The Investigators Sarah Wallace has more on this exclusive story. 
 
State Department regulations are clear -- before a foreign exchange student comes to in the United States the sponsoring agency is supposed to have secured a home placement and a school placement for the year. 
 
Well now there are allegations that an agency called ASSE International has blatantly violated those regulations. ASSE denies it. 
 
"I just think it's wrong. It's wrong all around " said Michele Renaud. 
 
Michele Renaud thought it would be a great experience for her son TJ to have foreign visitors. So this summer, she welcomed Hee-Sung from Korea, to stay while he attended an English language camp in Putnam County. She also took in Lenny from France -- both students would then go to a different, permanent home for the school year. 
 
Sarah Wallace: "Your understanding was you'd have them for how long?" Michele: "Four weeks." 
 
The sponsoring agency, ASSE International, is headquartered in California, with area representatives in several states, including New York. 
 
"They did not have placement for either one of my boys ... And could I keep them for a few more days. ... And it was going on the third month," Michele said. 
 
Ira Drescher and his family, who also live in Putnam County, took in three exchange students -- two from Japan, and one from France. 
 
"We found out none of them had placement. I mean we were told they all had placement and they'd be here for a month," Ira said. 
 
The Dreschers say they scrambled to get the students enrolled in the local school because ASSE had done nothing. Federal regulations require that a school placement is secured before students arrive. 
 
Michele Renaud echoes the Dreschers. 
 
"We went to the school. They were not even registered. The school didn't even have their names," she said. 
 
"Those students, before they departed their home country, were supposed to be promised a properly screened and secured host family, as well as a high school," Danelle Grijalva said. 
 
Danelle Grijalva says her Internet based watchdog group has received complaints about ASSE from families in nine different states. 
 
Independently, we received several e-mails and phone calls. One area representative writes: "This has been a bait and switch program from the beginning." 
 
"To get them here and have them fend for themselves and just hope that the temporary families fall in love with them is a recipe for disaster," Danelle said. 
 
In Buffalo, New York we heard a disturbing case of a young girl from Thailand happily living in a temporary house, then placed by ASSE with a family living in a mobile home on the side of the road in the Adirondacks. 
 
"She was distraught. She was crying," Barbara said. 
 
Barbara Costuros says she drove four hours each way to bring 18-year-old Sufrete back to Buffalo. 
 
"It was dirty ... I see mice ... yes I was scared" Sufrete said. 
 
Sufrete says she was told by ASSE she'd be sent back to Thailand if she didn't stay in the Adirondacks.
But her parents, who paid more than $10,000 to the agency, had had enough. 
 
She flew home. 
 
ASSE declined to be interviewed but released this statement: "ASSE is has always been committed to full compliance with all U.S. Department of State regulatory requirements governing its programs." 
 
When we visited the Dreschers several weeks ago, they decided to keep their French student for the year.  But with two children of their own, the family just could not keep the other students. 
 
"They start school, they get upset.
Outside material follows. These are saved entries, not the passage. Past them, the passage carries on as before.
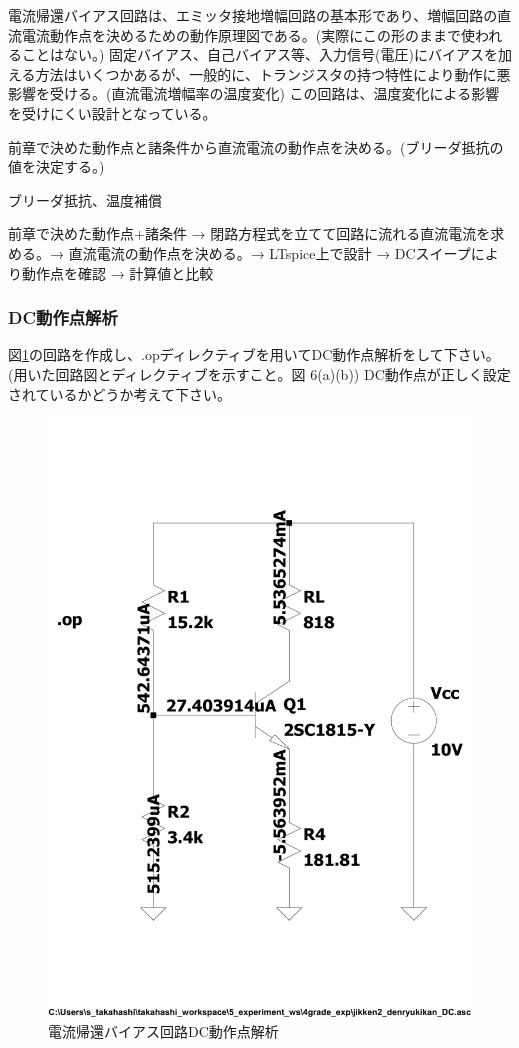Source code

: 電流帰還バイアス回路は、エミッタ接地増幅回路の基本形であり、増幅回路の直流電流動作点を決めるための動作原理図である。(実際にこの形のままで使われることはない。)
固定バイアス、自己バイアス等、入力信号(電圧)にバイアスを加える方法はいくつかあるが、一般的に、トランジスタの持つ特性により動作に悪影響を受ける。(直流電流増幅率の温度変化)
この回路は、温度変化による影響を受けにくい設計となっている。

\begin{description}
  \setlength{\parskip}{0cm} %
  \setlength{\itemsep}{0cm} %
  \item[ゴール] 前章で決めた動作点と諸条件から直流電流の動作点を決める。(ブリーダ抵抗の値を決定する。)
  \item[キーワード] ブリーダ抵抗、温度補償
  \item[ストーリー] 前章で決めた動作点+諸条件 → 閉路方程式を立てて回路に流れる直流電流を求める。→ 直流電流の動作点を決める。→ LTspice上で設計 → DCスイープにより動作点を確認 → 計算値と比較
\end{description}

\subsubsection{DC動作点解析}
\begin{description}
  \setlength{\parskip}{0cm} %
  \setlength{\itemsep}{0cm} %
  \item [課題7] 図\ref{current_bias_dc}の回路を作成し、.opディレクティブを用いてDC動作点解析をして下さい。(用いた回路図とディレクティブを示すこと。図 6(a)(b))
  DC動作点が正しく設定されているかどうか考えて下さい。
  \begin{figure}[htbp]
    \begin{center}
    \includegraphics[width=.5\linewidth]{img/44.pdf}
    \caption{電流帰還バイアス回路DC動作点解析}
    \label{current_bias_dc}
    \end{center}
  \end{figure}
\end{description}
It's very disturbing to them. ... All of them is too much," Ira said. 
 
Michele Renaud still had one of her foreign students waiting for a permanent placement,as well. 
 
"It just feels that we were lied to ... blatantly lied to," Michele said. 
 
The students from Putnam County have all now been placed in permanent homes, although a couple of them say they found families on their own without ASSE's help.  The Agency claims as of a few weeks ago, all its students had been placed.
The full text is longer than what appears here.